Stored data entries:
━━━━━━━━━━

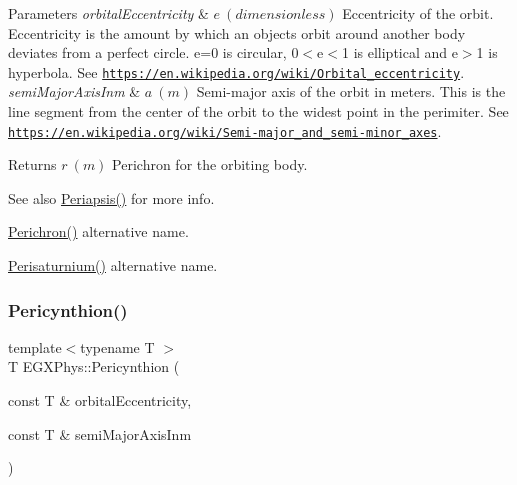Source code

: \begin{DoxyParams}{Parameters}
{\em orbital\+Eccentricity} & $ e\ (dimensionless)$ Eccentricity of the orbit. Eccentricity is the amount by which an objects orbit around another body deviates from a perfect circle. e=0 is circular, 0$<$e$<$1 is elliptical and e$>$1 is hyperbola. See \href{https://en.wikipedia.org/wiki/Orbital_eccentricity}{\tt https\+://en.\+wikipedia.\+org/wiki/\+Orbital\+\_\+eccentricity}. \\
\hline
{\em semi\+Major\+Axis\+Inm} & $ a\ (m)$ Semi-\/major axis of the orbit in meters. This is the line segment from the center of the orbit to the widest point in the perimiter. See \href{https://en.wikipedia.org/wiki/Semi-major_and_semi-minor_axes}{\tt https\+://en.\+wikipedia.\+org/wiki/\+Semi-\/major\+\_\+and\+\_\+semi-\/minor\+\_\+axes}. \\
\hline
\end{DoxyParams}
\begin{DoxyReturn}{Returns}
$ r\ (m)$ Perichron for the orbiting body. 
\end{DoxyReturn}
\begin{DoxySeeAlso}{See also}
\mbox{\hyperlink{group___e_g_x_phys-_periapsis_gad487212733711bc2ce73c8137c9309c3}{Periapsis()}} for more info. 

\mbox{\hyperlink{group___e_g_x_phys-_periapsis_gae8dfb0b7ebcd117ba94f2d1a7b2e13ad}{Perichron()}} alternative name. 

\mbox{\hyperlink{group___e_g_x_phys-_periapsis_ga9e41853412b564c33a192f7335e4f6fe}{Perisaturnium()}} alternative name. 
\end{DoxySeeAlso}
\mbox{\label{group___e_g_x_phys-_periapsis_ga101f47cc9ce1eb98aeec35fa5c9ba9e4}} 
\subsubsection{\texorpdfstring{Pericynthion()}{Pericynthion()}}
{\footnotesize\ttfamily template$<$typename T $>$ \\
T E\+G\+X\+Phys\+::\+Pericynthion (\begin{DoxyParamCaption}\item[{const T \&}]{orbital\+Eccentricity,  }\item[{const T \&}]{semi\+Major\+Axis\+Inm }\end{DoxyParamCaption})}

━━━━━━━━━━

From first line to last, return the records verbatim without their pictures.

#### Result for this task
Source code

: \begin{DoxyParams}{Parameters}
{\em orbital\+Eccentricity} & $ e\ (dimensionless)$ Eccentricity of the orbit. Eccentricity is the amount by which an objects orbit around another body deviates from a perfect circle. e=0 is circular, 0$<$e$<$1 is elliptical and e$>$1 is hyperbola. See \href{https://en.wikipedia.org/wiki/Orbital_eccentricity}{\tt https\+://en.\+wikipedia.\+org/wiki/\+Orbital\+\_\+eccentricity}. \\
\hline
{\em semi\+Major\+Axis\+Inm} & $ a\ (m)$ Semi-\/major axis of the orbit in meters. This is the line segment from the center of the orbit to the widest point in the perimiter. See \href{https://en.wikipedia.org/wiki/Semi-major_and_semi-minor_axes}{\tt https\+://en.\+wikipedia.\+org/wiki/\+Semi-\/major\+\_\+and\+\_\+semi-\/minor\+\_\+axes}. \\
\hline
\end{DoxyParams}
\begin{DoxyReturn}{Returns}
$ r\ (m)$ Perichron for the orbiting body. 
\end{DoxyReturn}
\begin{DoxySeeAlso}{See also}
\mbox{\hyperlink{group___e_g_x_phys-_periapsis_gad487212733711bc2ce73c8137c9309c3}{Periapsis()}} for more info. 

\mbox{\hyperlink{group___e_g_x_phys-_periapsis_gae8dfb0b7ebcd117ba94f2d1a7b2e13ad}{Perichron()}} alternative name. 

\mbox{\hyperlink{group___e_g_x_phys-_periapsis_ga9e41853412b564c33a192f7335e4f6fe}{Perisaturnium()}} alternative name. 
\end{DoxySeeAlso}
\mbox{\label{group___e_g_x_phys-_periapsis_ga101f47cc9ce1eb98aeec35fa5c9ba9e4}} 
\subsubsection{\texorpdfstring{Pericynthion()}{Pericynthion()}}
{\footnotesize\ttfamily template$<$typename T $>$ \\
T E\+G\+X\+Phys\+::\+Pericynthion (\begin{DoxyParamCaption}\item[{const T \&}]{orbital\+Eccentricity,  }\item[{const T \&}]{semi\+Major\+Axis\+Inm }\end{DoxyParamCaption})}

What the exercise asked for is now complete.